The enrichment group examined American historical documents to learn how events
of the past have led to words, and how we
might reflect ongoing actions in our own words.
In grade 5, students experienced real artifacts from America’s military at Soldiers’ and Sailors’ Hall.
Grades 5 and 6 also took part in the 2019 Puzzle-lympics tournament.
Grade four students learned about the push-pull forces that
power simple machines. They used those
machines to design Rube Goldberg-style contraptions that perform simple tasks
without the greatest of ease!
Fourth graders used basic probability formulas to temper the randomness of board games and tilt the odds in favor of one player….but not enough to discourage other competitors. This is the same principle of risk/reward found in gambling casinos.
Math is a language; a set of tools created/discovered to serve human needs. In this group, we examine the way
people’s need to trade, to quantify, to express themselves
led to mathematical discoveries that reveal surprising
beauty and harmony.
Fourth graders from all four elementary schools worked together to complete various scientific tasks including bridge building, identifying insects, and controlling small robots in this year’s Science Olympiad.
We know that dogs think, but how do they use logic to solve problems? This exploration invites students to design experiments that build on the work of Duke University’s Canine Cognition Center to unlock the mental mysteries of man’s best friend. Additionally, we wrote advice columns for dogs and concocted interviews with them to see what's on their minds. (Spoiler alert--dogs think about food....a lot!)
From wallpaper to Warhol, repeated images fascinate us. Using principles of geometric symmetry, students created tesselations--shapes that interlock and reiterate across surfaces to form patterns as diverse as our imaginations.
This
enrichment group blended fact and fantasy to depict fire in many forms—a happy
birthday candle, an inviting fireplace, or a savage inferno.
In third grade, students learned about customs of many lands
as they toured the Cathedral of Learning’s Nationality Classrooms.
Over 300 students from grades 3-6 attended a live performance of Hansel and Gretel at Pittsburgh Opera. During intermission, several students got to meet the forest animals from Act Two. They seem tame enough…the animals are, anyway!

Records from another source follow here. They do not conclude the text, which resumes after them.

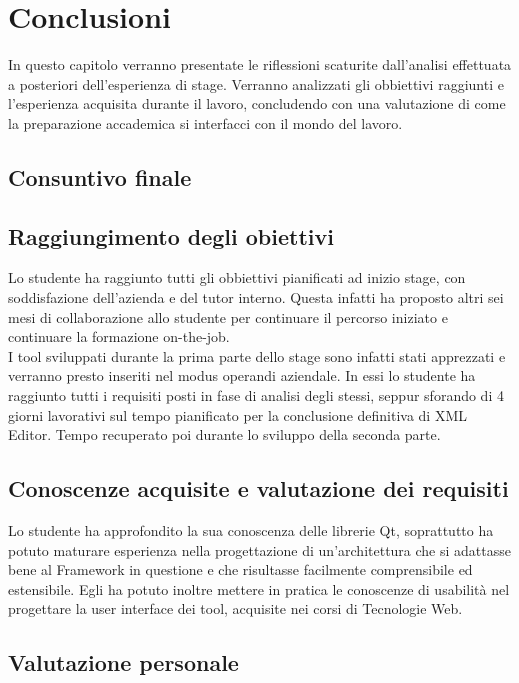 
\chapter{Conclusioni}
\label{cap:conclusioni}

In questo capitolo verranno presentate le riflessioni scaturite dall'analisi effettuata a posteriori dell'esperienza di stage. Verranno analizzati gli obbiettivi raggiunti e l'esperienza acquisita durante il lavoro, concludendo con una valutazione di come la preparazione accademica si interfacci con il mondo del lavoro.

\section{Consuntivo finale}

\section{Raggiungimento degli obiettivi}

Lo studente ha raggiunto tutti gli obbiettivi pianificati ad inizio stage, con soddisfazione dell'azienda e del tutor interno. Questa infatti ha proposto altri sei mesi di collaborazione allo studente per continuare il percorso iniziato e continuare la formazione on-the-job.\\

I tool sviluppati durante la prima parte dello stage sono infatti stati apprezzati e verranno presto inseriti nel modus operandi aziendale. In essi lo studente ha raggiunto tutti i requisiti posti in fase di analisi degli stessi, seppur sforando di 4 giorni lavorativi sul tempo pianificato per la conclusione definitiva di XML Editor. Tempo recuperato poi durante lo sviluppo della seconda parte.\\

\section{Conoscenze acquisite e valutazione dei requisiti }

Lo studente ha approfondito la sua conoscenza delle librerie Qt, soprattutto ha potuto maturare esperienza nella progettazione di un'architettura che si adattasse bene al Framework in questione e che risultasse facilmente comprensibile ed estensibile. Egli ha potuto inoltre mettere in pratica le conoscenze di usabilità nel progettare la user interface dei tool, acquisite nei corsi di Tecnologie Web.



\section{Valutazione personale}
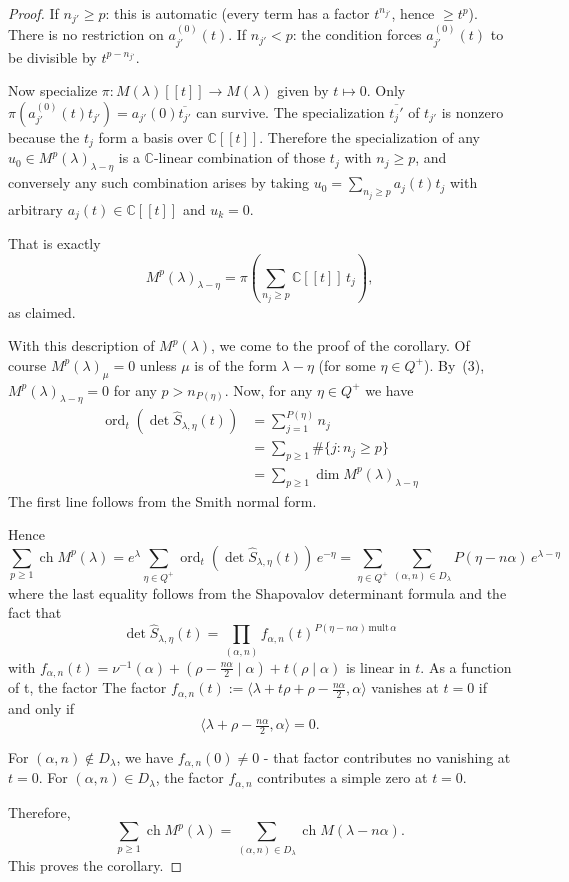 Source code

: \documentclass[12pt]{article}
\begin{document}
\begin{proof}
If $n_{j'}\geq p$: this is automatic (every term has a factor $t^{n_{j'}}$, hence $\geq t^p$). There is no restriction on $a_{j'}^{(0)}(t)$. If $n_{j'} < p$: the condition forces $a_{j'}^{(0)}(t)$ to be divisible by $t^{p-n_{j'}}$.

Now specialize $\pi: M(\lambda)[[t]]\to M(\lambda)$ given by $t\mapsto 0$. Only $\pi(a_{j'}^{(0)}(t)t_{j'})=a_{j'}(0)\overline{t_{j'}}$ can survive. The specialization $\overline{t_j'}$ of $t_{j'}$ is nonzero because the $t_j$ form a basis over $\mathbb{C}[[t]]$. Therefore the specialization of any $u_0\in M^p(\lambda)_{\lambda-\eta}$ is a $\mathbb{C}$-linear combination of those $t_j$ with $n_j\geq p$, and conversely any such combination arises by taking $u_0=\sum_{n_j\geq p} a_j(t)t_j$ with arbitrary $a_j(t)\in\mathbb{C}[[t]]$ and $u_k=0$.

That is exactly
\[M^p(\lambda)_{\lambda-\eta} = \pi\!\left(\sum_{n_j\geq p}\mathbb{C}[[t]]\,t_j\right),\]
as claimed.

With this description of $M^p(\lambda)$, we come to the proof of the corollary.
Of course $M^p(\lambda)_\mu = 0$ unless $\mu$ is of the form $\lambda - \eta$
(for some $\eta \in Q^+$).
By~(3), $M^p(\lambda)_{\lambda-\eta} = 0$ for any $p > n_{P(\eta)}$.
Now, for any $\eta \in Q^+$ we have
\begin{align*}
\operatorname{ord}_t(\det \widehat{S}_{\lambda,\eta}(t)) &= \sum_{j=1}^{P(\eta)} n_j \\
&= \sum_{p\ge1}\#\{j : n_j\ge p\} \\
&= \sum_{p \ge 1} \dim M^p(\lambda)_{\lambda-\eta}
\end{align*}
The first line follows from the Smith normal form.

Hence
\[
\sum_{p \ge 1} \operatorname{ch} M^p(\lambda)
= e^{\lambda}
\sum_{\eta \in Q^+}
\operatorname{ord}_t(\det \widehat{S}_{\lambda,\eta}(t))\, e^{-\eta}
= \sum_{\eta \in Q^+}
\sum_{(\alpha,n)\in D_\lambda}
P(\eta - n\alpha)\, e^{\lambda - \eta}
\]
where the last equality follows from the Shapovalov determinant formula and the fact that
\[\det\widehat S_{\lambda,\eta}(t)
=\!\!\prod_{(\alpha,n)}\!\!
f_{\alpha,n}(t)^{P(\eta-n\alpha)\,\mathrm{mult}\,\alpha}\]
with $f_{\alpha,n}(t) = \nu^{-1}(\alpha) + (\rho - \tfrac{n\alpha}{2} \mid \alpha) + t(\rho \mid \alpha)$ is linear in $t$. As a function of t, the factor
The factor $f_{\alpha,n}(t):=\langle \lambda+t\rho+\rho-\tfrac{n\alpha}{2},\alpha\rangle$ vanishes at $t=0$ if and only if
\[\langle \lambda+\rho-\tfrac{n\alpha}{2},\alpha\rangle=0.\]

For $(\alpha,n)\notin D_\lambda$, we have $f_{\alpha,n}(0)\neq0$ - that factor contributes no vanishing at $t=0$. For $(\alpha,n)\in D_\lambda$, the factor $f_{\alpha,n}$ contributes a simple zero at $t=0$.


Therefore,
\[
\sum_{p \ge 1} \operatorname{ch} M^p(\lambda)
= \sum_{(\alpha,n)\in D_\lambda}
\operatorname{ch} M(\lambda - n\alpha).
\]
This proves the corollary.
\end{proof}
\end{document}
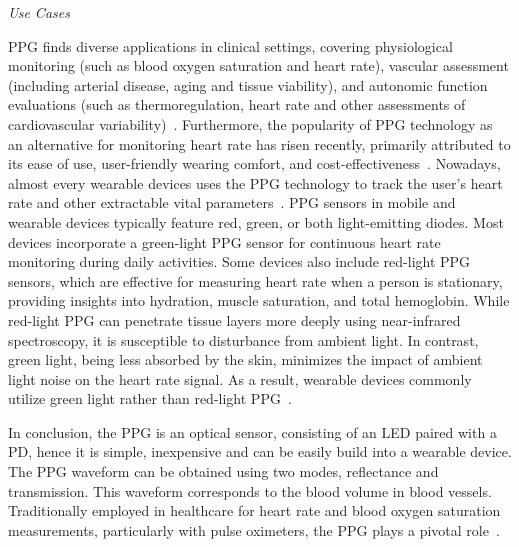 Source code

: \vspace{0.2cm}
\textit{Use Cases}
\vspace{0.2cm}

PPG finds diverse applications in clinical settings, covering physiological monitoring (such as blood oxygen saturation and heart rate), vascular assessment (including arterial disease, aging and tissue viability), and autonomic function evaluations (such as thermoregulation, heart rate and other assessments of cardiovascular variability)~\cite{allenPhotoplethysmographyItsApplication2007a}.
Furthermore, the popularity of PPG technology as an alternative for monitoring heart rate has risen recently, primarily attributed to its ease of use, user-friendly wearing comfort, and cost-effectiveness~\cite{sviridovaHumanPhotoplethysmogramNew2015}.
Nowadays, almost every wearable devices uses the PPG technology to track the user's heart rate and other extractable vital parameters~\cite{castanedaReviewWearablePhotoplethysmography2018}.
PPG sensors in mobile and wearable devices typically feature red, green, or both light-emitting diodes.
Most devices incorporate a green-light PPG sensor for continuous heart rate monitoring during daily activities.
Some devices also include red-light PPG sensors, which are effective for measuring heart rate when a person is stationary, providing insights into hydration, muscle saturation, and total hemoglobin.
While red-light PPG can penetrate tissue layers more deeply using near-infrared spectroscopy, it is susceptible to disturbance from ambient light.
In contrast, green light, being less absorbed by the skin, minimizes the impact of ambient light noise on the heart rate signal.
As a result, wearable devices commonly utilize green light rather than red-light PPG~\cite{ponnadaTechnologicalConsiderationsSensorassisted2019}.

\vspace{0.2cm}

In conclusion, the PPG is an optical sensor, consisting of an LED paired with a PD, hence it is simple, inexpensive and can be easily build into a wearable device.
The PPG waveform can be obtained using two modes, reflectance and transmission.
This waveform corresponds to the blood volume in blood vessels.
Traditionally employed in healthcare for heart rate and blood oxygen saturation measurements, particularly with pulse oximeters, the PPG plays a pivotal role~\cite{allenPhotoplethysmographyItsApplication2007a}.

This represents the latest chapter in our long-standing partnership with Pittsburgh Opera.
This group took a trip to far-off places to learn about sports, fashion, and deadly creatures from around the globe.
Second graders paid tribute to some of our country’s greatest leaders by designing president-themed museums, complete with a symbolic statue.
After reading Hailstones and Halibut Bones, the group wrote short pieces to attempt to explain musical instruments to those who cannot hear them.
Some
of our most enduring and important truths have been taught to us through
stories. The most famous of these tales are
the fables of Aesop. Students in this
enrichment group adapted (and created) stories with morals into comic book
form.
Primary grade students visited the Frick Museum Complex,
touring the Carriage House Museum as well as Clayton.
Any day can become as special as you decide. That’s the lesson behind an enrichment group dedicated to creating holidays. Students learned about the purposes, artifacts, and traditions that define important world holidays, then applied the same techniques to fashion joyful, serious, and even silly holidays.
Kindergarten GATE students used their imaginations to envision what would happen if it rained butterflies! This group also wove and illustrated their own papyrus mats.
Wind, water, fossils, and even muscles—These provide some of the energy that powers our world. Guided by a dinosaur skeleton, kindergarteners learned how ancient creatures turned into oil, gas, and coal.